Court Opinion

ID: 7518092
Source: CourtListenerOpinion
Date Created: 2022-07-29 04:49:51.534188+00
Date Added: 2024-06-11T16:23:30.380072
License: Public Domain

Petitioners John T. Roach, Jr., and The Legal Center, Inc.1, ask this Court to issue a writ of mandamus or alternatively a writ of prohibition against the Honorable William C. Barber, Judge of the Circuit Court of Jefferson County.
After remand by this Court of the cause in Roach v. Bynum,403 So.2d 187 (Ala. 1981), Frank K. Bynum and James D. Forstman gave notice to Roach of a shareholders' meeting of The Legal Center, Inc. Roach promptly issued himself 500 shares of Legal Center stock, purporting to make himself majority stockholder.2
After the meeting, Roach refused to acknowledge the new bylaws adopted by Bynum and Forstman, continued to hold himself out as president of the corporation, and would not hand over the corporate records for inspection and accounting.
Bynum and Forstman filed a "petition for relief" in the Circuit Court for the Tenth Judicial Circuit of Alabama, Equity Division, civil action number CV-77-502-147-WCB (the same action from which the prior appeal was taken). This petition for relief sought to have Roach's attempted issuance of stock to himself declared null and void, to have Roach enjoined from interfering with Bynum's efforts to have an accounting, and other similar relief. Roach responded by filing a motion to strike or dismiss the petition for relief. The Court held a hearing on the motion to strike, denied it, and set a hearing on the petition for relief. Roach thereupon petitioned this Court to issue a writ ordering the trial court to grant Roach's motion to strike.
The thrust of Roach's motion to strike is that the prior decision of this Court in Roach v. Bynum, supra, effectively closed this case and therefore Bynum and Forstman cannot institute any further proceedings without filing a new action. He claims that although this Court reversed the prior judgment in part and remanded the cause, the only permissible action the trial court could take upon remandment would be to issue an order denying the prayer for dissolution of the corporation, because the trial court's order was affirmed except as to the dissolution.

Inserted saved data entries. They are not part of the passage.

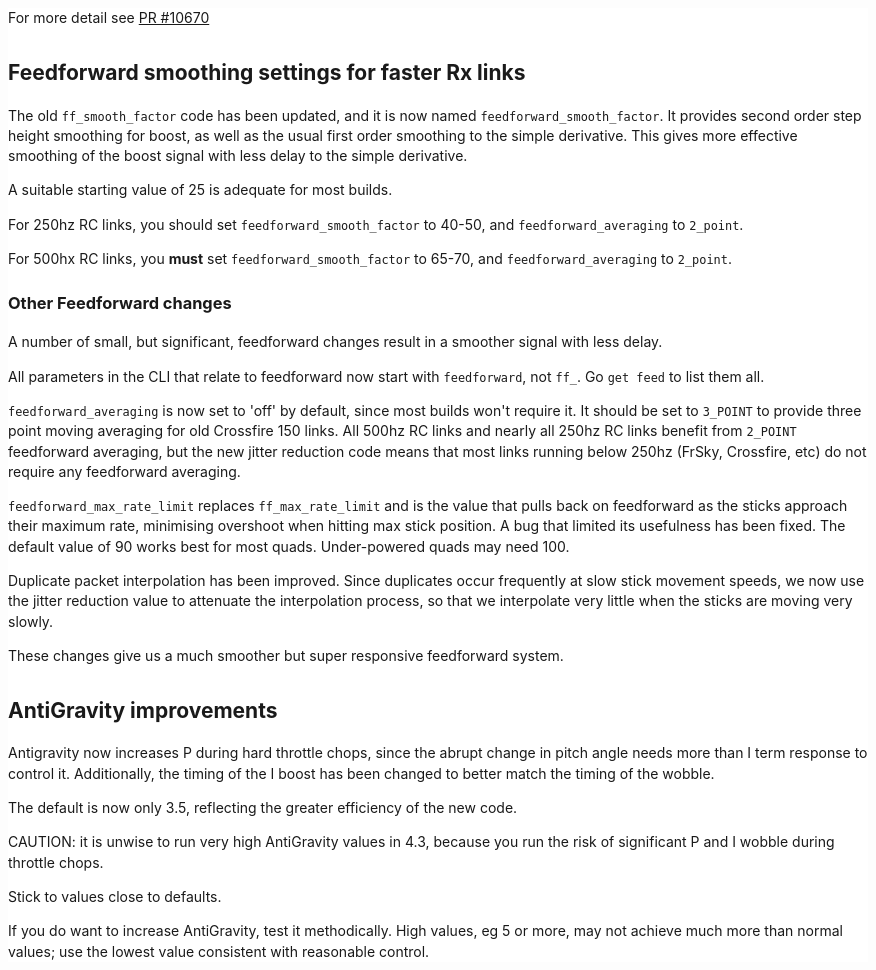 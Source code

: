 For more detail see [PR #10670](https://github.com/betaflight/betaflight/pull/10670)

## Feedforward smoothing settings for faster Rx links

The old `ff_smooth_factor` code has been updated, and it is now named `feedforward_smooth_factor`. It provides second order step height smoothing for boost, as well as the usual first order smoothing to the simple derivative. This gives more effective smoothing of the boost signal with less delay to the simple derivative.

A suitable starting value of 25 is adequate for most builds.

For 250hz RC links, you should set `feedforward_smooth_factor` to 40-50, and `feedforward_averaging` to `2_point`.

For 500hx RC links, you **must** set `feedforward_smooth_factor` to 65-70, and `feedforward_averaging` to `2_point`.

### Other Feedforward changes

A number of small, but significant, feedforward changes result in a smoother signal with less delay.

All parameters in the CLI that relate to feedforward now start with `feedforward`, not `ff_`. Go `get feed` to list them all.

`feedforward_averaging` is now set to 'off' by default, since most builds won't require it. It should be set to `3_POINT` to provide three point moving averaging for old Crossfire 150 links. All 500hz RC links and nearly all 250hz RC links benefit from `2_POINT` feedforward averaging, but the new jitter reduction code means that most links running below 250hz (FrSky, Crossfire, etc) do not require any feedforward averaging.

`feedforward_max_rate_limit` replaces `ff_max_rate_limit` and is the value that pulls back on feedforward as the sticks approach their maximum rate, minimising overshoot when hitting max stick position. A bug that limited its usefulness has been fixed. The default value of 90 works best for most quads. Under-powered quads may need 100.

Duplicate packet interpolation has been improved. Since duplicates occur frequently at slow stick movement speeds, we now use the jitter reduction value to attenuate the interpolation process, so that we interpolate very little when the sticks are moving very slowly.

These changes give us a much smoother but super responsive feedforward system.

## AntiGravity improvements

Antigravity now increases P during hard throttle chops, since the abrupt change in pitch angle needs more than I term response to control it. Additionally, the timing of the I boost has been changed to better match the timing of the wobble.

The default is now only 3.5, reflecting the greater efficiency of the new code.

CAUTION: it is unwise to run very high AntiGravity values in 4.3, because you run the risk of significant P and I wobble during throttle chops.

Stick to values close to defaults.

If you do want to increase AntiGravity, test it methodically. High values, eg 5 or more, may not achieve much more than normal values; use the lowest value consistent with reasonable control.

This argument is without merit because (1) the trial court expressly retained jurisdiction in its prior order; (2) Bynum and *Page 82 
Forstman's complaint sought an accounting, which was granted as part of the dissolution and now must be sought anew; (3) "When this court reverses and remands without further direction, the trial court may, in the exercise of sound judicial discretion, permit further pleadings and proof as justice and equity dictate." Havard v. Palmer Baker Engineers, Inc., 293 Ala. 301, 302 So.2d 228 (1974). The cases cited by Roach are distinguishable. In Brown v. Olsson, 252 Ala. 670, 42 So.2d 619
(1949), the cause was rendered in the first appeal, and the prior remand in Costellos v. Jebeles, 406 So.2d 393 (Ala. 1981) had "included instructions to the trial court to fashion a remedy" (Id., p. 394), in accordance with law, so no reopening of the facts was necessary or permissible. No such instructions were given in this cause; so the trial court may entertain the petition for relief. Therefore, the instant petition is denied.
WRIT DENIED.
TORBERT, C.J., and MADDOX, ALMON, SHORES, BEATTY and ADAMS, JJ., concur.
FAULKNER and EMBRY, JJ., recuse themselves.
JONES, J., not sitting.
1 Hereinafter we attribute the actions of petitioners to Roach, for convenience.
2 Roach had previously issued himself ten shares.